Brief:
Verbatim, and with nothing else, reproduce the data below from its first line through the line containing "Version updated for".

___ Entries supplied ___

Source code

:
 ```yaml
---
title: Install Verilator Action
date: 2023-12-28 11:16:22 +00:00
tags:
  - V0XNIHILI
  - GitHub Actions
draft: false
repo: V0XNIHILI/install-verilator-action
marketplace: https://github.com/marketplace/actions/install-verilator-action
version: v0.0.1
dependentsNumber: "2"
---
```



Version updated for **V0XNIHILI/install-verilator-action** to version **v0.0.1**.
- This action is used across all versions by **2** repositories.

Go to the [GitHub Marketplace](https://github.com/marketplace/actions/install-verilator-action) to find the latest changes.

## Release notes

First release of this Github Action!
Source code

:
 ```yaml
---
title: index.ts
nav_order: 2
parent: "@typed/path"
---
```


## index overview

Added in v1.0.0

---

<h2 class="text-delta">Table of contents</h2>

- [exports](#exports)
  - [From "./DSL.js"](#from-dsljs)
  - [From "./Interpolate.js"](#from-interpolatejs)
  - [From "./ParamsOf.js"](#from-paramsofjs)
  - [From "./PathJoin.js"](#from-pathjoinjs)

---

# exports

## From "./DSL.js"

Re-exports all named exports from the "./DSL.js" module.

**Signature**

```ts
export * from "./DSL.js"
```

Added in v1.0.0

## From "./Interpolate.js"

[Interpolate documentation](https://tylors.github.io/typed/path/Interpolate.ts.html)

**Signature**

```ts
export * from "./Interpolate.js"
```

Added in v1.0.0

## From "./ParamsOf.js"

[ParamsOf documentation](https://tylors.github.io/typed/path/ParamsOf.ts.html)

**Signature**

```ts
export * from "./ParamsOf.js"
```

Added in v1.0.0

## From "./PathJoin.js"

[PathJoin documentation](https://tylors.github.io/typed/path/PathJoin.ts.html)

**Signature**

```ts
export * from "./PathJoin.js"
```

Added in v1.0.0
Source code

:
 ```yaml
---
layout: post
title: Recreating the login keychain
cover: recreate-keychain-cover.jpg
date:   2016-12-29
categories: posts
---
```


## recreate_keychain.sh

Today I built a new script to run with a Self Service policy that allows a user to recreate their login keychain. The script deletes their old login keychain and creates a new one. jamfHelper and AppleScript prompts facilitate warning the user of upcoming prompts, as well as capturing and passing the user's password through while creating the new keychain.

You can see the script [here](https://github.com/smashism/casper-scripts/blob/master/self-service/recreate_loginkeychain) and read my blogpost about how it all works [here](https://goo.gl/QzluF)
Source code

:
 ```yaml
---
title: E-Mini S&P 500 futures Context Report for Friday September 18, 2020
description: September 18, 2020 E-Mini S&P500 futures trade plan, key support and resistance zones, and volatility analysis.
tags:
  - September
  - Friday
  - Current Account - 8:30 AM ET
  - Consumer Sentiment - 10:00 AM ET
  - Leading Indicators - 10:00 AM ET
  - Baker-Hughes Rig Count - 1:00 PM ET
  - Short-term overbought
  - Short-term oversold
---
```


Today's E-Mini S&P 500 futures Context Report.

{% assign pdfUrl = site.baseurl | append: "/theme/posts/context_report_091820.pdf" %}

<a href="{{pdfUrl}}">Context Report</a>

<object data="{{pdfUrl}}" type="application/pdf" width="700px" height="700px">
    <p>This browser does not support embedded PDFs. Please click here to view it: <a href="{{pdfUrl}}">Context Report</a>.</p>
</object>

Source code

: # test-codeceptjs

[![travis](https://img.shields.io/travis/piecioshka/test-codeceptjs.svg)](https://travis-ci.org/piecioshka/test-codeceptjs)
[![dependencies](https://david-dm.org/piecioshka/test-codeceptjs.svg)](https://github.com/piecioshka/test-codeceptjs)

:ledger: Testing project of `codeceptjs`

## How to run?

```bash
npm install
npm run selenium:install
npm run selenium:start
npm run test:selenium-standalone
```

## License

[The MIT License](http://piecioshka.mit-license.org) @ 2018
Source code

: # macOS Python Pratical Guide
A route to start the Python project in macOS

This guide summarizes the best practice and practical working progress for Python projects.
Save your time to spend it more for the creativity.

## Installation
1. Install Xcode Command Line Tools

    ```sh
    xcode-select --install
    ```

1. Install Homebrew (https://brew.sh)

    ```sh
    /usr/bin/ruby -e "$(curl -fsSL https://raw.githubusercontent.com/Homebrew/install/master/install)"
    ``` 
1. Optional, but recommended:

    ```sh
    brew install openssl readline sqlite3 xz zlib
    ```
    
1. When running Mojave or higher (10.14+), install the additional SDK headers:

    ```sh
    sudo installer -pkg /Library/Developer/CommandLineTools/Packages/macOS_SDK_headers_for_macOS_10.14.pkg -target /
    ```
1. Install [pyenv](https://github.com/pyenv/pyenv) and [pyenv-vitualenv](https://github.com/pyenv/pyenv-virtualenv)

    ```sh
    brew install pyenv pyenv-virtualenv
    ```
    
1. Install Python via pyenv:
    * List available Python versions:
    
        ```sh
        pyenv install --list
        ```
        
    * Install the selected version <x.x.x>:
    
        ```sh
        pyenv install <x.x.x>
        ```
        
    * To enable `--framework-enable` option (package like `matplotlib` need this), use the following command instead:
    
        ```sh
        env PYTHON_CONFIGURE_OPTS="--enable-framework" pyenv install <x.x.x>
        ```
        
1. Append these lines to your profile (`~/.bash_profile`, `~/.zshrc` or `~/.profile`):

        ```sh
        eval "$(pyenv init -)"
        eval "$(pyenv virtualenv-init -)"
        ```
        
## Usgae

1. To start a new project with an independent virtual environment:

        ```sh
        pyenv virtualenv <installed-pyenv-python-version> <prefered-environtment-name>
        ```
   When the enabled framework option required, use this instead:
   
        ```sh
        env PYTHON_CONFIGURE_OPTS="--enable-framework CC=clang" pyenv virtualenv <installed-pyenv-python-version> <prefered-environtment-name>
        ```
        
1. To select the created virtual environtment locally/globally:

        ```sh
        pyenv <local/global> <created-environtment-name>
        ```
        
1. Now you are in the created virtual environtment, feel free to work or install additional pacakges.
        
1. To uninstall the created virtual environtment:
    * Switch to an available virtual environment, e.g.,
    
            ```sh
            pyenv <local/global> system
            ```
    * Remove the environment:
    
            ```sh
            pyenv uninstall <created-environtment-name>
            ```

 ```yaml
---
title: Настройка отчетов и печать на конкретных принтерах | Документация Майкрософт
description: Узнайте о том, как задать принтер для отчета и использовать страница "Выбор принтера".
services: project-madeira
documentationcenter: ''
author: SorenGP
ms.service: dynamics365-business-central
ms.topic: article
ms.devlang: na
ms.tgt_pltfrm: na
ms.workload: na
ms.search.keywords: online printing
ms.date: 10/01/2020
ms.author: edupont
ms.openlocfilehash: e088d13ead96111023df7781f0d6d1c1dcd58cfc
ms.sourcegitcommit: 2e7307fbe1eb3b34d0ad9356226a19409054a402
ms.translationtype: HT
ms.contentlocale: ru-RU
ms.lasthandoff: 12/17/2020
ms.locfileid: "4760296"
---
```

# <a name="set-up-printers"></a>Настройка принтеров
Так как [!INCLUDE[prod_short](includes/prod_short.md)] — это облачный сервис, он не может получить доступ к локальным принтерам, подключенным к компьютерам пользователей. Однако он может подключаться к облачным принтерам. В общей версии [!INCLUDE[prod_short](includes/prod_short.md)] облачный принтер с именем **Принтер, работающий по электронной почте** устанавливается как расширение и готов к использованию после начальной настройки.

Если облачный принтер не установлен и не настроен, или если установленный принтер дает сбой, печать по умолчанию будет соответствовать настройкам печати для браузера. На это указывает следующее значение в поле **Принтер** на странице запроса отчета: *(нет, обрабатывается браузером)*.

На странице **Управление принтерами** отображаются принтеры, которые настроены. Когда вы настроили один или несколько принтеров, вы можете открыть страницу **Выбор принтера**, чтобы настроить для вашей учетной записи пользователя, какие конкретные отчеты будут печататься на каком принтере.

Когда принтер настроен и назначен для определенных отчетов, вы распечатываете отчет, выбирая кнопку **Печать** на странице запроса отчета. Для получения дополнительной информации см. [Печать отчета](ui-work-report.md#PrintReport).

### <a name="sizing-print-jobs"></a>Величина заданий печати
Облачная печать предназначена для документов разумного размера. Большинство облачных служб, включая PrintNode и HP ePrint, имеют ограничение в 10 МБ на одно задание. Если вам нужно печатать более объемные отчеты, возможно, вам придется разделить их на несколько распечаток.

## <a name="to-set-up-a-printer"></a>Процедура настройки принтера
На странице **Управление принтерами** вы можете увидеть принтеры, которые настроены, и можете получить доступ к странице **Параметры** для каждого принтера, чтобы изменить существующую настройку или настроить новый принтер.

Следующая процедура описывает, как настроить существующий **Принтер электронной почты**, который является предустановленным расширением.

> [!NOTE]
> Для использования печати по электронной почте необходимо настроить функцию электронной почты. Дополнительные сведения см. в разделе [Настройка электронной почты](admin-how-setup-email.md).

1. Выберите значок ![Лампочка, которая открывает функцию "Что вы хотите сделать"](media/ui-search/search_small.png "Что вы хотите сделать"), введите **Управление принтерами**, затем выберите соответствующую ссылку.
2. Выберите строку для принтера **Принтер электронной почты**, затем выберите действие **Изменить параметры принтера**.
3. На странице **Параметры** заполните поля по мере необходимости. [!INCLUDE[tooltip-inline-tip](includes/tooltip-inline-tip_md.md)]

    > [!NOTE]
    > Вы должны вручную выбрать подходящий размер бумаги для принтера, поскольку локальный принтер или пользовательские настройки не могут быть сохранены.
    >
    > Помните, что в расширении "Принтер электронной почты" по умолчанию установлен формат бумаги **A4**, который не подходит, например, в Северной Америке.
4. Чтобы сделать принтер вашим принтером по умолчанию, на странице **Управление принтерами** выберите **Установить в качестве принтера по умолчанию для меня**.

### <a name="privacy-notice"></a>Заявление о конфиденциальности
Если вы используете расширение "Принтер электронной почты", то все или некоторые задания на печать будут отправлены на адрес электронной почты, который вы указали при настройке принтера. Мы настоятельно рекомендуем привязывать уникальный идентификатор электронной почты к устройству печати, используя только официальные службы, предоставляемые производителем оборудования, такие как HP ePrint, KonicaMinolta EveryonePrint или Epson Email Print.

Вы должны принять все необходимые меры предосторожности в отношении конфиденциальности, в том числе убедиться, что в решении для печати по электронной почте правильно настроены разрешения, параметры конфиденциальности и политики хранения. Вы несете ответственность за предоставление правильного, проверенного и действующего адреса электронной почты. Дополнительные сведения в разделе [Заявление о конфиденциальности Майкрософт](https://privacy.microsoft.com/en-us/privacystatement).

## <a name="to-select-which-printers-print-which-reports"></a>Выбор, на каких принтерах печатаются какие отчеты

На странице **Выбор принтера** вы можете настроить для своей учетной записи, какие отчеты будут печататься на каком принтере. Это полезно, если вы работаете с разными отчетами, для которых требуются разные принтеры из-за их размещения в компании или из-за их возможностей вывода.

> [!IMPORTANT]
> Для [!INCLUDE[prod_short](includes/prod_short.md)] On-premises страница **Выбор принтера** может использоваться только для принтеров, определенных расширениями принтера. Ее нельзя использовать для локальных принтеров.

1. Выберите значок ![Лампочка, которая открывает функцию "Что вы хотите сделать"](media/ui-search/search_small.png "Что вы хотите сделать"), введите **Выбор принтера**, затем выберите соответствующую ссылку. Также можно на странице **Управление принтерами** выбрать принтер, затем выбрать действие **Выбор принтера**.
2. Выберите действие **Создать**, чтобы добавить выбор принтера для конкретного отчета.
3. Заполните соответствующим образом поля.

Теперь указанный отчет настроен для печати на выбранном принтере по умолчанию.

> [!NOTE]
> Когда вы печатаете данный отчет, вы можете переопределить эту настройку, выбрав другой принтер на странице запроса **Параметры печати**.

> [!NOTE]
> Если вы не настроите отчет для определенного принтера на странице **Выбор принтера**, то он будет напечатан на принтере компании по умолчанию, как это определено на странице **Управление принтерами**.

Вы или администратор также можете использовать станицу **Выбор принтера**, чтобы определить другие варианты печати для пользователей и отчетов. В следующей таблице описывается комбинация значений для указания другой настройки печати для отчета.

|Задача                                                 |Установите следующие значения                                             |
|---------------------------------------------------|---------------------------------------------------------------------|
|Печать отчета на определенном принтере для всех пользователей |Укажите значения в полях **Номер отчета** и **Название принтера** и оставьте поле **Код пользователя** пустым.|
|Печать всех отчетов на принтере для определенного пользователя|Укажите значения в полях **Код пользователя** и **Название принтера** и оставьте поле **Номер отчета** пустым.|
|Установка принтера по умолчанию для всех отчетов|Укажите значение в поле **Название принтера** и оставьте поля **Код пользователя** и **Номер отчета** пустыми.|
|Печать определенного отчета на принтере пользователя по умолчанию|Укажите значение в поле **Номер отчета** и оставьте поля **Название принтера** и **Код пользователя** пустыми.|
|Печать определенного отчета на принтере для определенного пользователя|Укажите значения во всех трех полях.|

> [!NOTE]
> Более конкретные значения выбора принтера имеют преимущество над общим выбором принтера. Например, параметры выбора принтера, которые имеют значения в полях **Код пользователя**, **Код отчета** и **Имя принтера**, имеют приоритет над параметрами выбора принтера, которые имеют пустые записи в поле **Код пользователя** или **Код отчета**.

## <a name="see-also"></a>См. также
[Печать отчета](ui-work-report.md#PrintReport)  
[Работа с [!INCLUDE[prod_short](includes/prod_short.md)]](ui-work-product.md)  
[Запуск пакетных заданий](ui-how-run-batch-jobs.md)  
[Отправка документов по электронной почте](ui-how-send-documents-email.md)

___

Result:
Source code

:
 ```yaml
---
title: Install Verilator Action
date: 2023-12-28 11:16:22 +00:00
tags:
  - V0XNIHILI
  - GitHub Actions
draft: false
repo: V0XNIHILI/install-verilator-action
marketplace: https://github.com/marketplace/actions/install-verilator-action
version: v0.0.1
dependentsNumber: "2"
---
```



Version updated for **V0XNIHILI/install-verilator-action** to version **v0.0.1**.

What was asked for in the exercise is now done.